Sisters of Mary, Morning Star choose Brisbane as first home in Oceania

By Emilie Ng, 24 September 2019
Archdiocese of Brisbane vicar for religious Sr Moya Campbell (left) and Archbishop Mark Coleridge welcoming Sr Josephine Marie, Sr Samuel, Sr Sarah Rose and Sr Jeanne Marie of the Sisters of Mary, Morning Star, who have established a new convent in Brisbane. Image: Archdiocese of Brisbane/Facebook.


Their smiles light up the room, but it’s the silent prayer life of Australia’s newest religious community that could light the darkness surrounding the Church in Australia.

Four nuns from the Sisters of Mary, Morning Star have offered to pray night and day for Australia and its people inside their new home in Brisbane.

Brisbane Archbishop Mark Coleridge welcomed Sr Samuel from France, Sr Sarah Rose from the United States, and Sr Jeanne Marie and Sr Josephine Marie, both from New Zealand, on September 12.
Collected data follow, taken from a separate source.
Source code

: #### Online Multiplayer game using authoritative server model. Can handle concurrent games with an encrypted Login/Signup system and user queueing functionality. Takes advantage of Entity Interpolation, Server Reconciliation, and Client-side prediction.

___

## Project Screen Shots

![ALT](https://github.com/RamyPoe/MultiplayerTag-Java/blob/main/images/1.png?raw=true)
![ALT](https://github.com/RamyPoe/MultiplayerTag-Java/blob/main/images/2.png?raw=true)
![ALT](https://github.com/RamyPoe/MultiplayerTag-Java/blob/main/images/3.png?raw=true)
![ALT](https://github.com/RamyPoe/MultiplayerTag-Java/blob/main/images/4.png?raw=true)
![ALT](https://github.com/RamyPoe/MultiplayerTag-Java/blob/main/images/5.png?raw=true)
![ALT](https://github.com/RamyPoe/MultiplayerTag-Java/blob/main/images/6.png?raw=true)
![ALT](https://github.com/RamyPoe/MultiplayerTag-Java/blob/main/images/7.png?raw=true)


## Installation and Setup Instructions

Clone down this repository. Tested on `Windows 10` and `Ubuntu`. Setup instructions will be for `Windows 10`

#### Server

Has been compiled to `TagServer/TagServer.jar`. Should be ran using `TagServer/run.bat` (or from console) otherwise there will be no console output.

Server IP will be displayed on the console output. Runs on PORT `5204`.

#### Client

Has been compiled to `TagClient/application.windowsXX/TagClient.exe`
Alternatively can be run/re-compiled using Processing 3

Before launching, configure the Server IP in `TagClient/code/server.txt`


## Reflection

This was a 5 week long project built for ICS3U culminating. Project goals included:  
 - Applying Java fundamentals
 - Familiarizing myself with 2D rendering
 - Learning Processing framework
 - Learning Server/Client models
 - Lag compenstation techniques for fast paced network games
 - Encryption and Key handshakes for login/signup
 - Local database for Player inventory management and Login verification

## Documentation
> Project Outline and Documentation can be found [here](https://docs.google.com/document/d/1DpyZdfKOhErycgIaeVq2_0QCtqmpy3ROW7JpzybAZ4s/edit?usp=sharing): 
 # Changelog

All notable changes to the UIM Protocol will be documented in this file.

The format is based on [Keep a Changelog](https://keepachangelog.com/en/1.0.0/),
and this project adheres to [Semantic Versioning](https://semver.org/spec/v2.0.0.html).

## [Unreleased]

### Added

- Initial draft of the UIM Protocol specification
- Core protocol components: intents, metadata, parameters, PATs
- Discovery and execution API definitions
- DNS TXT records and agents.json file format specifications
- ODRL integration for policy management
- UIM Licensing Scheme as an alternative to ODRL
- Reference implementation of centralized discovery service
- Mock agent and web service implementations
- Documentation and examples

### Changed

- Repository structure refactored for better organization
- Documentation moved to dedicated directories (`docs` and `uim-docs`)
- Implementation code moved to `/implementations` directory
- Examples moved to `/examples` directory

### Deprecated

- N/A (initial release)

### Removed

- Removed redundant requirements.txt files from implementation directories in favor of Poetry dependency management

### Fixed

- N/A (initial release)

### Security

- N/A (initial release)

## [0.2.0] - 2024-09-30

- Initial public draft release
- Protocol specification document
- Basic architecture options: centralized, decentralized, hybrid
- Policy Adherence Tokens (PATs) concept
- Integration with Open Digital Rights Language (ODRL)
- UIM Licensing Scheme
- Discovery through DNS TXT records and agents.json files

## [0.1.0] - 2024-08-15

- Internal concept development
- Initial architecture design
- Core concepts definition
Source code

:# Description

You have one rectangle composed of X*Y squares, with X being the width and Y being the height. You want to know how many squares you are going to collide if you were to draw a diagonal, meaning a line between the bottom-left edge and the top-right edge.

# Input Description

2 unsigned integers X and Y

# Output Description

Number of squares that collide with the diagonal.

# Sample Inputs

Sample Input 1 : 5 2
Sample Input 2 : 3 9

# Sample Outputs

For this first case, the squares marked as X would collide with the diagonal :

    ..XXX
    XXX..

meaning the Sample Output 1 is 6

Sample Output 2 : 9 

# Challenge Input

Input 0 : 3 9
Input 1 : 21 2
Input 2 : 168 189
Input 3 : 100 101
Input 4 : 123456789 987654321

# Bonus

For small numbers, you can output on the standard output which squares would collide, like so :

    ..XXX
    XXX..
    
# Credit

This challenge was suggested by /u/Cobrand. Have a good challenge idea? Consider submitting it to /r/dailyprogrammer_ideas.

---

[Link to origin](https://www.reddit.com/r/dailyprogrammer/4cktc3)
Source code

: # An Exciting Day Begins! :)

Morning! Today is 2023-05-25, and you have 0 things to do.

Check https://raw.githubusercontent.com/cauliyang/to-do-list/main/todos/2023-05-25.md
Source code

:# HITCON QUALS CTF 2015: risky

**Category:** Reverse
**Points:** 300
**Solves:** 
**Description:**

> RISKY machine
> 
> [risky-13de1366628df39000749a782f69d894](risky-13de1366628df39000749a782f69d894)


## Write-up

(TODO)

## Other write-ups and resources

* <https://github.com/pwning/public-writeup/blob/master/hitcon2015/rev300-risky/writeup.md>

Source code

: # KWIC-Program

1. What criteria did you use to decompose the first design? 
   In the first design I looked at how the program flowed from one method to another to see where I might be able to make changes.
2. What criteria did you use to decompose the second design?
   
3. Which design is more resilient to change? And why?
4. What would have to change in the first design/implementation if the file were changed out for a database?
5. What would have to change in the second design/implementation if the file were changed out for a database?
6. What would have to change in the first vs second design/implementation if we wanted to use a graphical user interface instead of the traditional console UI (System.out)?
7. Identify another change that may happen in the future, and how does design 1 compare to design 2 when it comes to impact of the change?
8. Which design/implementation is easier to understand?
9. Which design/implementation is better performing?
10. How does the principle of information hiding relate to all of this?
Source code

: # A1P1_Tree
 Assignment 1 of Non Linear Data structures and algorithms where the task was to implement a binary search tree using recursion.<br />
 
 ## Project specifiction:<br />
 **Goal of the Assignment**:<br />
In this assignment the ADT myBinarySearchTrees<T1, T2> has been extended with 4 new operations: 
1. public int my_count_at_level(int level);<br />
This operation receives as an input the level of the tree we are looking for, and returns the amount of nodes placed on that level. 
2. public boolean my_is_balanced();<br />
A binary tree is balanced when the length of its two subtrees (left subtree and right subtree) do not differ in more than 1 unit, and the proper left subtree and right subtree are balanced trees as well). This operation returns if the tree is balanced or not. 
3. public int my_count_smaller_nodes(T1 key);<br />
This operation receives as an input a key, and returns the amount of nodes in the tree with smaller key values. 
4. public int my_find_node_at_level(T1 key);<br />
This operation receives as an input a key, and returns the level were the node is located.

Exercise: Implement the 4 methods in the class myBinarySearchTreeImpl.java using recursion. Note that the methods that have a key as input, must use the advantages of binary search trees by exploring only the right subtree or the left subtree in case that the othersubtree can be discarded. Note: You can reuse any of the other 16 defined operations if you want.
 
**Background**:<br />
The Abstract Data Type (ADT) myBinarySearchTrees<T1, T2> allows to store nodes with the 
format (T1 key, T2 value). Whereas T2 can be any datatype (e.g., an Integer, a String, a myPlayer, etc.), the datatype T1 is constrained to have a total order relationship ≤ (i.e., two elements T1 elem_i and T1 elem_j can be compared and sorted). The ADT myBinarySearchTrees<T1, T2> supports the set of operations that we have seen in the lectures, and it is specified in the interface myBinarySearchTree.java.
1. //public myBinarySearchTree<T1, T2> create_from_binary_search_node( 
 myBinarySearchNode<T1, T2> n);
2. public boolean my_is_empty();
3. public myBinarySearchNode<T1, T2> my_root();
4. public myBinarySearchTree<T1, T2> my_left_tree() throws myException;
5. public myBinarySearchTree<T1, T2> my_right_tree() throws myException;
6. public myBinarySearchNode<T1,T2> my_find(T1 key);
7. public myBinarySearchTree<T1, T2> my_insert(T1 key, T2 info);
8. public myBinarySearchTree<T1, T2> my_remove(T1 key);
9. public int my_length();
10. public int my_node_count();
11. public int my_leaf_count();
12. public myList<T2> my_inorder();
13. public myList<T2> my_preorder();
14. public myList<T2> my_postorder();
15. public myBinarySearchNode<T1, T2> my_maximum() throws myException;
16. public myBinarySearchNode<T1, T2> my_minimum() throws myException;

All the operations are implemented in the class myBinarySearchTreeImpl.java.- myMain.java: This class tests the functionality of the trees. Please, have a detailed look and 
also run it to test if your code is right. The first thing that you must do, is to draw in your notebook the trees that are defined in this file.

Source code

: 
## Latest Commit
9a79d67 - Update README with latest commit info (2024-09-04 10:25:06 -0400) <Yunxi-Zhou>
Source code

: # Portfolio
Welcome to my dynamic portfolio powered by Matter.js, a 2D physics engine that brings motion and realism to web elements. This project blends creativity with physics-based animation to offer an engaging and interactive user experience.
Archbishop Coleridge announced the establishment of the new community on Facebook, saying it was God’s will for the Sisters to call Brisbane their newest home.

“We’ve been in discussion with them for some time as part of a process of discernment; and both they and we have decided that this is what God wants,” he said.

“Our hope and prayer is that the sisters will bring new light and energy to the archdiocese.”

Founded in 2014 in San Sebastian diocese in Spain, the Sisters of Mary, Morning Star have 250 Sisters worldwide in 20 priories.

The non-cloistered, contemplative community consists of a life of silent prayer, study of scripture, philosophy and theology, and manual labour to meet their living expenses.

They begin and end their day with an hour of Eucharistic adoration, and unlike their cloistered counterparts, open their convents to offer formation in philosophy and theology, Bible studies and spiritual direction.

Sr Samuel, a former engineer who is in her 25th year in the order, said it was a providential connection with a Brisbane priest that sparked the decision to set up in Australia.

While living in the convent in the Philippines, Sr Samuel met and became good friends with New Farm parish priest Scalabrinian Father Ignacio Gutierrez, who was then posted in Cebu.

“Three years after, I sent an email to him, saying we are debating to go to Australia or New Zealand,” Sr Samuel said.

“I said, ‘Do we have a place in Australia? Will people be touched and would it be helpful to the Church in Australia?’”

The answer stumped the French nun.

“He wrote back to me saying, ‘Two days ago I spoke about you to the Archbishop (Archbishop Mark Coleridge)’,” Sr Samuel said.

“We hadn’t spoken to each other for three years. It was a sign of God”.

Another second sign from God was when two young Australians entered the order following Sr Samuel’s two week-long visits to Brisbane between 2017 and 2019.

Sr Samuel said Archbishop Coleridge welcomed the idea of the Sisters establishing a home in Brisbane because “the best thing to do” about the crisis and difficulty in the Church in Australia “is to call for a contemplative life and prayers”.

“The reason we came, firstly, was to pray for the people,” Sr Samuel said.

The four Sisters plan to share their prayer life with the Australian public “to help people become true friends of Christ”.

“This is what is most important, our divine friendship with Him, and we need to seek and look for Him with all our heart,” Sr Samuel said.

The Sisters of Mary, Morning Star will be based in the former presbytery in Ashgrove, but are waiting for a permanent home that will allow them to run retreats and formation sessions.